Affiliations: Department of Cardiology, University Medical Center Mainz, Mainz, Germany | Center for Thrombosis and Hemostasis, University Medical Center Mainz, Mainz, Germany | Department of Cardiology, University Medical Hospital of Siena, Italy | Siena-Toronto Center, University of Siena, Italy | Center for Biomaterial Development and Berlin-Brandenburg Centre for Regenerative Therapies, Helmholtz-ZentrumGeesthacht, Institute of Polymer Research, Teltow, Germany | Department of Cardiology Mount Sinai and University Health Network Hospitals, Toronto, Canada
Note: [] Corresponding author: Tommaso Gori, MD, PhD, Department of Cardiology, University Medical Center Mainz, Mainz, Germany. Tel.: +49 6131 172829; Fax: +49 6131 176669; E-mail: [email protected]
Note: [] These authors contributed equally to this work.
Note: [] These authors contributed equally to this work.

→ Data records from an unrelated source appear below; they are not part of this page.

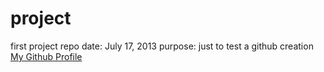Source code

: project
=======

first project repo
date: July 17, 2013
purpose: just to test a github creation
<a href="https://github.com/nejma">My Github Profile</a>
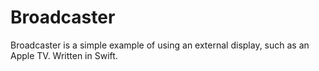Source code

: # Broadcaster

Broadcaster is a simple example of using an external display, such as an Apple TV. Written in Swift.
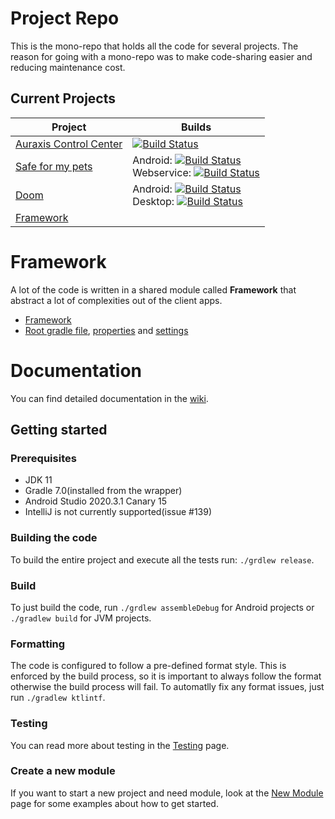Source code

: # Project Repo

This is the mono-repo that holds all the code for several projects. The reason for going with a mono-repo was to make code-sharing easier and reducing maintenance cost.

## Current Projects
| Project | Builds |
| --- | ----------- |
| [Auraxis Control Center](auraxiscontrolcenter/) | [![Build Status](https://dev.azure.com/CRamsan/AuraxisControlCenter/_apis/build/status/AuraxisControCenter?branchName=master)](https://dev.azure.com/CRamsan/AuraxisControlCenter/_build/latest?definitionId=6&branchName=master) |
| [Safe for my pets](petproject/) | Android: [![Build Status](https://dev.azure.com/CRamsan/PetProject/_apis/build/status/PetProject-Android?branchName=master)](https://dev.azure.com/CRamsan/PetProject/_build/latest?definitionId=3&branchName=master)<br/>Webservice: [![Build Status](https://dev.azure.com/CRamsan/PetProject/_apis/build/status/PetProject-Webservice?branchName=master)](https://dev.azure.com/CRamsan/PetProject/_build/latest?definitionId=8&branchName=master) |
| [Doom](/doom) | Android: [![Build Status](https://dev.azure.com/CRamsan/Doom-Project/_apis/build/status/Doom-Project_Android?branchName=master)](https://dev.azure.com/CRamsan/Doom-Project/_build/latest?definitionId=11&branchName=master)<br/>Desktop: [![Build Status](https://dev.azure.com/CRamsan/Doom-Project/_apis/build/status/Doom-Project_Desktop?branchName=master)](https://dev.azure.com/CRamsan/Doom-Project/_build/latest?definitionId=12&branchName=master) |
| [Framework](framework/) | |

# Framework
A lot of the code is written in a shared module called **Framework** that abstract a lot of complexities out of the client apps.
 - [Framework](framework/)
 - [Root gradle file](/build.gradle), [properties](gradle.properties) and [settings](settings.gradle)

# Documentation
You can find detailed documentation in the [wiki](https://github.com/CRamsan/CoreProject/wiki/).

## Getting started
 
### Prerequisites
- JDK 11
- Gradle 7.0(installed from the wrapper)
- Android Studio 2020.3.1 Canary 15
- IntelliJ is not currently supported(issue #139)

### Building the code
To build the entire project and execute all the tests run: `./grdlew release`.

### Build 
To just build the code, run `./grdlew assembleDebug` for Android projects or `./gradlew build` for JVM projects. 

### Formatting
The code is configured to follow a pre-defined format style. This is enforced by the build process, so it is important to always follow the format otherwise the build process will fail. To automatlly fix any format issues, just run `./gradlew ktlintf`.

### Testing
You can read more about testing in the [Testing](https://github.com/CRamsan/CoreProject/wiki/Testing) page.

### Create a new module
If you want to start a new project and need module, look at the [New Module](https://github.com/CRamsan/CoreProject/wiki/New-Module) page for some examples about how to get started.
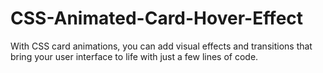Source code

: # CSS-Animated-Card-Hover-Effect
With CSS card animations, you can add visual effects and transitions that bring your user interface to life with just a few lines of code.
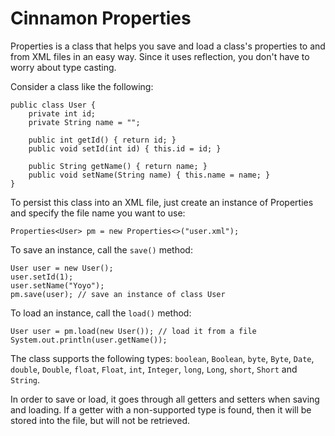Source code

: # Cinnamon Properties

Properties is a class that helps you save and load a class's properties 
to and from XML files in an easy way. Since it uses reflection, you don't 
have to worry about type casting. 
 
Consider a class like the following:
 
	public class User {
		private int id;
	    private String name = "";
	 
	    public int getId() { return id; }
	    public void setId(int id) { this.id = id; }

	    public String getName() { return name; }
	    public void setName(String name) { this.name = name; }
	}

To persist this class into an XML file, just create an instance of Properties
and specify the file name you want to use:
 
	Properties<User> pm = new Properties<>("user.xml");

To save an instance, call the `save()` method:
 
 	User user = new User();
 	user.setId(1);
 	user.setName("Yoyo");
	pm.save(user); // save an instance of class User

To load an instance, call the `load()` method:

    User user = pm.load(new User()); // load it from a file
    System.out.println(user.getName());

The class supports the following types: `boolean`, `Boolean`, `byte`, 
`Byte`, `Date`, `double`, `Double`, `float`, `Float`, `int`, `Integer`, `long`,
`Long`, `short`, `Short` and `String`.

In order to save or load, it goes through all getters and setters when saving and 
loading. If a getter with a non-supported type is found, then it will be stored into
the file, but will not be retrieved.
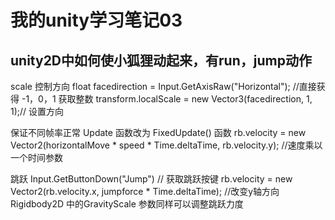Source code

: # 我的unity学习笔记03
## unity2D中如何使小狐狸动起来，有run，jump动作
scale 控制方向
float facedirection = Input.GetAxisRaw("Horizontal"); //直接获得  -1，0，1  获取整数
transform.localScale = new Vector3(facedirection, 1, 1);// 设置方向

保证不同帧率正常
Update 函数改为 FixedUpdate() 函数
rb.velocity = new Vector2(horizontalMove * speed * Time.deltaTime, rb.velocity.y); //速度乘以一个时间参数

跳跃
Input.GetButtonDown("Jump")  // 获取跳跃按键
rb.velocity = new Vector2(rb.velocity.x, jumpforce * Time.deltaTime); //改变y轴方向
Rigidbody2D 中的GravityScale 参数同样可以调整跳跃力度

Abstract: Background: Coronary (micro)vascular resistance is regulated by the complex interplay of several factors. Two potentially important determinants include endothelial function and the rheological properties of blood. However, their impact on the control of the coronary resistance vasculature is poorly understood. Methods: The corrected Thrombolysis In Myocardial Infarction frame count (TIMIfc, an index of coronary flow velocity), conduit artery endothelial function, intima-media thickness of the common carotid artery and complete blood counts were measured in 145 patients undergoing elective coronary angiography. Patients with obstructive coronary artery disease or systemic conditions thought to be associated with microvascular disease were excluded from the analysis. Results: There was a strong correlation between the TIMIfc measured in the three main coronary artery distributions (R values between 0.71 and 0.85, P < 0.00001). The TIMIfc was higher in males (P < 0.05), but there was no association with traditional risk factors for coronary artery disease (all P > 0.1). There was a correlation between TIMIfc and L-FMC, a parameter of resting endothelial function (R = 0.33, P < 0.0005). TIMIfc also correlated with mean platelet volume (a marker of platelet activation, R = 0.33, P < 0.001), and hematocrit (R = 0.33, P = 0.0002). There was no correlation between TIMIfc and carotid intima-media thickness and the degree of coronary atherosclerosis. Logistic regression analysis showed that L-FMC and hemorheological variables may explain as much as 19% of the variability in TIMIfc. Conclusions: Resting peripheral endothelial function, as well as parameters of platelet function, correlate with coronary TIMIfc. These data emphasize the existence of an association between endothelial function, hemorheological variables and coronary blood flow velocity.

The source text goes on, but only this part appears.